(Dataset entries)
[Start of section]

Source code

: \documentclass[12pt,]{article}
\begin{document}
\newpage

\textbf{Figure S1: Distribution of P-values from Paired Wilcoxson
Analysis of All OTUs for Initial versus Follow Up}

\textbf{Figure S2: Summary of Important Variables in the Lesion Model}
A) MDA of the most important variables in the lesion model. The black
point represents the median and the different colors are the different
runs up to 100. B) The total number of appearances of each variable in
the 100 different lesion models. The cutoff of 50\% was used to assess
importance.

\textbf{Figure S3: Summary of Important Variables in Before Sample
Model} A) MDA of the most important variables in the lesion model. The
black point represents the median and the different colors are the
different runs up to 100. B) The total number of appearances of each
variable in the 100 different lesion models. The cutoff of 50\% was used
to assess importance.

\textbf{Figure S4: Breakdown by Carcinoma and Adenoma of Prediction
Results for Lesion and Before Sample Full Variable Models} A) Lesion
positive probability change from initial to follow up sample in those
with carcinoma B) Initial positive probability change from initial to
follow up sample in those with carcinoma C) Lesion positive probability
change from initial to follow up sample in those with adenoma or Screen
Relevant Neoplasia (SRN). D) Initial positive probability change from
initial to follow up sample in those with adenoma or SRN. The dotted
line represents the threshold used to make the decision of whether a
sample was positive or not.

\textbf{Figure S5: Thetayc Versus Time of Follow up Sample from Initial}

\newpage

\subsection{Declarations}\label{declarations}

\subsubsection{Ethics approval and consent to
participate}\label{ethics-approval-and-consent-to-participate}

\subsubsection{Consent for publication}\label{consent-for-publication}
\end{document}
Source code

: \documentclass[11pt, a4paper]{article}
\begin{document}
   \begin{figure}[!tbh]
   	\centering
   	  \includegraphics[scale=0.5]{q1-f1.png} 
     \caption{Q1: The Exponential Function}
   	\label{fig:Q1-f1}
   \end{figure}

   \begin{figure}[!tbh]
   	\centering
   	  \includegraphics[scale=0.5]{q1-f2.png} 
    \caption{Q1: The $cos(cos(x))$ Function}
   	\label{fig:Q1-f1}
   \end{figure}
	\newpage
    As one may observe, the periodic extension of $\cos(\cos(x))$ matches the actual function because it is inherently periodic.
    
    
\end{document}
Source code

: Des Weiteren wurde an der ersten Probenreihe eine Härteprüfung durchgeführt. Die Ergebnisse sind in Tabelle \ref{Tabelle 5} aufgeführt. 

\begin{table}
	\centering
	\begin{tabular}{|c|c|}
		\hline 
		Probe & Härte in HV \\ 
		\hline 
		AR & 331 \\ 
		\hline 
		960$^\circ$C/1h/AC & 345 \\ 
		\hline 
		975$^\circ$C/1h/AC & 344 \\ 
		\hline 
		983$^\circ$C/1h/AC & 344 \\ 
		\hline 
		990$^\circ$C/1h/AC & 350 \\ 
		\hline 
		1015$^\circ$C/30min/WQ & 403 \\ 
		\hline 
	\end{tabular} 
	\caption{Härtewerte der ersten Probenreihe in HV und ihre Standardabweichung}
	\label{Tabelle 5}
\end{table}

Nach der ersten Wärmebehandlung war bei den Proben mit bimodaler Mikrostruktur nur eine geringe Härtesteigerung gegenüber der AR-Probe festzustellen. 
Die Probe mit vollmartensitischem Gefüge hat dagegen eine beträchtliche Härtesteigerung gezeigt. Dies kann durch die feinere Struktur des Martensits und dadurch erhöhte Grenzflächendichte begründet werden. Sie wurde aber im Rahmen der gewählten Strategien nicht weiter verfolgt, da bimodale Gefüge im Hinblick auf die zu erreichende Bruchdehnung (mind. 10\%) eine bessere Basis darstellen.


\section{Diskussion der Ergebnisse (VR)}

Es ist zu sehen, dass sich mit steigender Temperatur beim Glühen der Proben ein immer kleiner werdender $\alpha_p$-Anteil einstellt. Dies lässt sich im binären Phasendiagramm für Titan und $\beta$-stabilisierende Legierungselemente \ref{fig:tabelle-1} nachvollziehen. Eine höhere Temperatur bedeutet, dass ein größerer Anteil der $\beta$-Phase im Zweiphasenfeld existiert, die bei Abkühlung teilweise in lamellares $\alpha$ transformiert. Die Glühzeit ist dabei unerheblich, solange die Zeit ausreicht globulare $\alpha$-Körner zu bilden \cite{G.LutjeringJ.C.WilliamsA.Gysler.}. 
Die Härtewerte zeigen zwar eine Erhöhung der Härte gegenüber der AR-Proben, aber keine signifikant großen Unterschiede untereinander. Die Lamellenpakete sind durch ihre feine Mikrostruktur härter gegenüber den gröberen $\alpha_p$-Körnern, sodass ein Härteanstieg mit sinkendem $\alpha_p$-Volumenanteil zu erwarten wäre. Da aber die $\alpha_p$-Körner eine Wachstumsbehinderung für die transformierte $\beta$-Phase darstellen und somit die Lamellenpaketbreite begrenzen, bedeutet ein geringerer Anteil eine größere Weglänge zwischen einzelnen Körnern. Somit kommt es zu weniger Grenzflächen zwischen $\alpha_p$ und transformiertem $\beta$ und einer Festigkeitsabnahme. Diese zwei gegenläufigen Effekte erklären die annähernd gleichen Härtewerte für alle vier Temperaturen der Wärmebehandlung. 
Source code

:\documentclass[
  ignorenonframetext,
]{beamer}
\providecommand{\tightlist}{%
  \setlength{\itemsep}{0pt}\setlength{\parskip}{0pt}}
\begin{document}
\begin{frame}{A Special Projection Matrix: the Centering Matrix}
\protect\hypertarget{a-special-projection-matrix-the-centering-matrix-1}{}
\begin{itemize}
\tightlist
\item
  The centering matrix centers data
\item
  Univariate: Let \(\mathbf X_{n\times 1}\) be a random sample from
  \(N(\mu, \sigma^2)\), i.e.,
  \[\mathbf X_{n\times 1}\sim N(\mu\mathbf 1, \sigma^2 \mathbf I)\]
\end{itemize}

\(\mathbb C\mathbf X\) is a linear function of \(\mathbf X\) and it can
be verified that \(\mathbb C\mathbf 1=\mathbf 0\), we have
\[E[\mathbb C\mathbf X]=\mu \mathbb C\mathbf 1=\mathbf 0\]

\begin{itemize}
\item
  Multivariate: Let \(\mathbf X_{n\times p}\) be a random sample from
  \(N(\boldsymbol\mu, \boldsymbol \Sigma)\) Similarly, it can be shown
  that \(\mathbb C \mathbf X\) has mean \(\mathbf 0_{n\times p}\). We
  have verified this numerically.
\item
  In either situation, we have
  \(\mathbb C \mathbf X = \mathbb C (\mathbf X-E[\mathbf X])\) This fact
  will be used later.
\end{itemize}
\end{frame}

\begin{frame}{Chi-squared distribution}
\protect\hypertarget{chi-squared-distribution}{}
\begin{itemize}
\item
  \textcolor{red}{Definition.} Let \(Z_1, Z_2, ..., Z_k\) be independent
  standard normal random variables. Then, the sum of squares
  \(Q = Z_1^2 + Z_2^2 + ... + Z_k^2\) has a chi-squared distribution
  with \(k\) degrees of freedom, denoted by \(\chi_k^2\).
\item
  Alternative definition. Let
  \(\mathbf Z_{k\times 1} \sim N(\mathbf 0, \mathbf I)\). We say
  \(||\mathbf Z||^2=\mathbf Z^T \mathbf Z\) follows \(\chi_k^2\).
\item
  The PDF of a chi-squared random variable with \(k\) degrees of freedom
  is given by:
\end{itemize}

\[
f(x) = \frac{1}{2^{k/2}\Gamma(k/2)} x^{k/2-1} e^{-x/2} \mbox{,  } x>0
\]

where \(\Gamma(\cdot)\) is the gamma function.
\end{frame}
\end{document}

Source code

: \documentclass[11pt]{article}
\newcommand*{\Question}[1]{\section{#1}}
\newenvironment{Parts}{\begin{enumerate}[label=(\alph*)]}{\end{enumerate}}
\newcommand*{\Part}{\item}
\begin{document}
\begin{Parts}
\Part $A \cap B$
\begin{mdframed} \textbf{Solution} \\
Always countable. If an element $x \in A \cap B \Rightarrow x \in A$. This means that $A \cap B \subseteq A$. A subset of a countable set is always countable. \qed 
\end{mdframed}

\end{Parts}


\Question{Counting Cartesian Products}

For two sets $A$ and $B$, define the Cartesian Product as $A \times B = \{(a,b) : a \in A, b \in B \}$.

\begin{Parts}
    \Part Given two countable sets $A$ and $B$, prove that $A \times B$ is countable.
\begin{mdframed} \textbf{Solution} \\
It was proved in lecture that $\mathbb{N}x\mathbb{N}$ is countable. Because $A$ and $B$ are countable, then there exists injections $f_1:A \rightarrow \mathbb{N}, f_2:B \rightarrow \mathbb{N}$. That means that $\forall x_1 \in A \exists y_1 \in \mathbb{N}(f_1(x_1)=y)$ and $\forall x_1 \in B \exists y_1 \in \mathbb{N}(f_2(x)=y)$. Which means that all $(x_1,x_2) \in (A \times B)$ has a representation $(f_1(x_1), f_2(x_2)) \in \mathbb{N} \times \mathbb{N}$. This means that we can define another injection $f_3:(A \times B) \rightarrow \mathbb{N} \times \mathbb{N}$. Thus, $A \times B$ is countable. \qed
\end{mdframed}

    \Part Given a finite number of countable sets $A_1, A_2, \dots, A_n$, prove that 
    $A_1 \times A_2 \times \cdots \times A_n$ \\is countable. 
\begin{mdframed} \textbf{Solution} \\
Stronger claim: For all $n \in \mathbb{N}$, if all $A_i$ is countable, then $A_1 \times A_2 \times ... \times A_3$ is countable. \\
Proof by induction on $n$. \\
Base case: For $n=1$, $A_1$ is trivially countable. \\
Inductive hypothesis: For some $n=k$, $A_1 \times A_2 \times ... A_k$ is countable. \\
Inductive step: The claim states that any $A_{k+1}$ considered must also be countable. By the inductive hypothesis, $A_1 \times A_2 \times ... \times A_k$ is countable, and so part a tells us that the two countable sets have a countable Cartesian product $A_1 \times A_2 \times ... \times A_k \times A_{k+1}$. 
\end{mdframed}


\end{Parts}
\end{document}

[End of section]

## TO DO
Each line above where the word "wurde" occurs should be returned in full.

## TASK RESULT
: Des Weiteren wurde an der ersten Probenreihe eine Härteprüfung durchgeführt. Die Ergebnisse sind in Tabelle \ref{Tabelle 5} aufgeführt. 
Die Probe mit vollmartensitischem Gefüge hat dagegen eine beträchtliche Härtesteigerung gezeigt. Dies kann durch die feinere Struktur des Martensits und dadurch erhöhte Grenzflächendichte begründet werden. Sie wurde aber im Rahmen der gewählten Strategien nicht weiter verfolgt, da bimodale Gefüge im Hinblick auf die zu erreichende Bruchdehnung (mind. 10\%) eine bessere Basis darstellen.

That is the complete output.